> **Try it**:
Show each line of the records in which the word "Inspiration" occurs.

> **Exercise materials**:
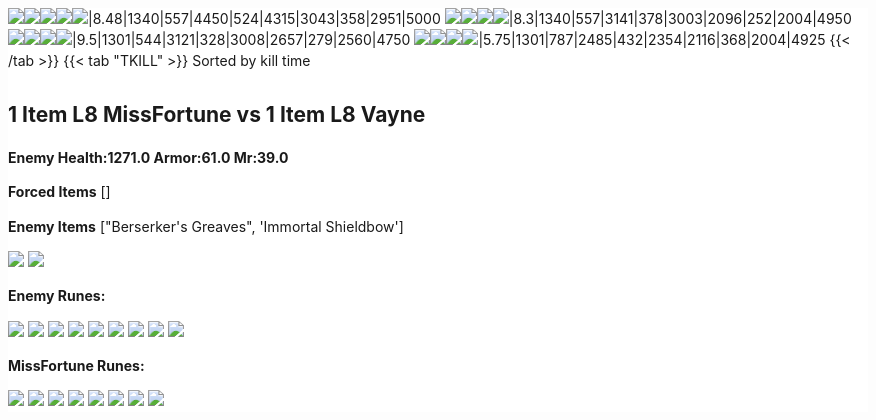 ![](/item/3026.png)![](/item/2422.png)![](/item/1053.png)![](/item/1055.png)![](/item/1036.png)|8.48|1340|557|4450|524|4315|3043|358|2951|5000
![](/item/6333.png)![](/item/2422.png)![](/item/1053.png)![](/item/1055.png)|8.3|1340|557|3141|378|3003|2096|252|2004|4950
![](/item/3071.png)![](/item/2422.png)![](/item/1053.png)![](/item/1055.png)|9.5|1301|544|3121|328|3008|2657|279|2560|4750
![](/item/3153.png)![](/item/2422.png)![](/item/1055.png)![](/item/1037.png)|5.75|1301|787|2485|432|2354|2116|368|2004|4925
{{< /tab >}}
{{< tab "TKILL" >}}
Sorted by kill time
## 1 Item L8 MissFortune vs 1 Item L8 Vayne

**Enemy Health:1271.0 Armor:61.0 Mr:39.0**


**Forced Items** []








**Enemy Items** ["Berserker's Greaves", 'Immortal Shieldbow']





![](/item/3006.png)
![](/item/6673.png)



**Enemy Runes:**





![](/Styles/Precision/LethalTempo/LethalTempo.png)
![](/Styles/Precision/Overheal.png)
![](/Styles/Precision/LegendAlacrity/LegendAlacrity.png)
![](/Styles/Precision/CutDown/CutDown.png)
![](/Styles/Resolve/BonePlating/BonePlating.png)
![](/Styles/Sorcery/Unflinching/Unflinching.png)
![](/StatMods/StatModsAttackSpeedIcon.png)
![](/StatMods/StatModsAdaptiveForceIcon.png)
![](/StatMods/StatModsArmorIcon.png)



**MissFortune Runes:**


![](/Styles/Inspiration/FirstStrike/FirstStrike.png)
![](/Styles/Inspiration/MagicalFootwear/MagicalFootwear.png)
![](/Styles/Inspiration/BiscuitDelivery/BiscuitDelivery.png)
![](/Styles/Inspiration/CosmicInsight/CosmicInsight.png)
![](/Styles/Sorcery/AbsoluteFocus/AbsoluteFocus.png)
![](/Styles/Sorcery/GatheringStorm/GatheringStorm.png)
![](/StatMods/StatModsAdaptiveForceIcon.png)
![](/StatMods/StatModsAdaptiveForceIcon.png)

--

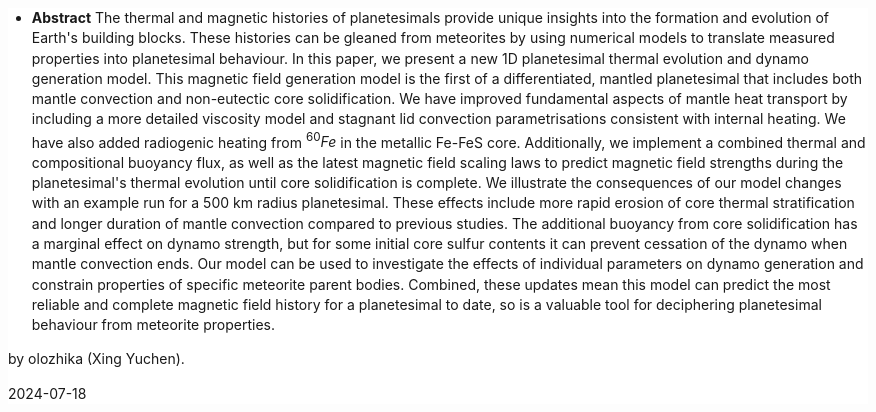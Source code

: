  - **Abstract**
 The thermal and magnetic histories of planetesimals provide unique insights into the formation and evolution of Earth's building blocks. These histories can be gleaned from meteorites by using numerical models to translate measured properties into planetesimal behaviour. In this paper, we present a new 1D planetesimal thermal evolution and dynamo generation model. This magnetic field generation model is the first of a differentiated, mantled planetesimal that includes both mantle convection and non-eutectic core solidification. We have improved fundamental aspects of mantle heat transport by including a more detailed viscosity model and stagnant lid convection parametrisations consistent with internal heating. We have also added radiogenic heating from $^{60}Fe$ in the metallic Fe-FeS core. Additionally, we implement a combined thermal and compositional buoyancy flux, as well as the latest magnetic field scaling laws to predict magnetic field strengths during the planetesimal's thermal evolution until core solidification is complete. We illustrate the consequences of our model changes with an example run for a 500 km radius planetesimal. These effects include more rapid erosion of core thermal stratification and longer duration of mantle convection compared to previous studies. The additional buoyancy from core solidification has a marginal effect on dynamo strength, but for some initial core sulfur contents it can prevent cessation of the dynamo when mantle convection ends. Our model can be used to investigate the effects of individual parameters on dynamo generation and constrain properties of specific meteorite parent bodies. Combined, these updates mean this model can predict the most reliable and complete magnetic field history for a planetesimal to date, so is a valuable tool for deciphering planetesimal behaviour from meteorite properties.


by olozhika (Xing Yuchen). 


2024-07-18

> **The answer**:
![](/Styles/Inspiration/FirstStrike/FirstStrike.png)
![](/Styles/Inspiration/MagicalFootwear/MagicalFootwear.png)
![](/Styles/Inspiration/BiscuitDelivery/BiscuitDelivery.png)
![](/Styles/Inspiration/CosmicInsight/CosmicInsight.png)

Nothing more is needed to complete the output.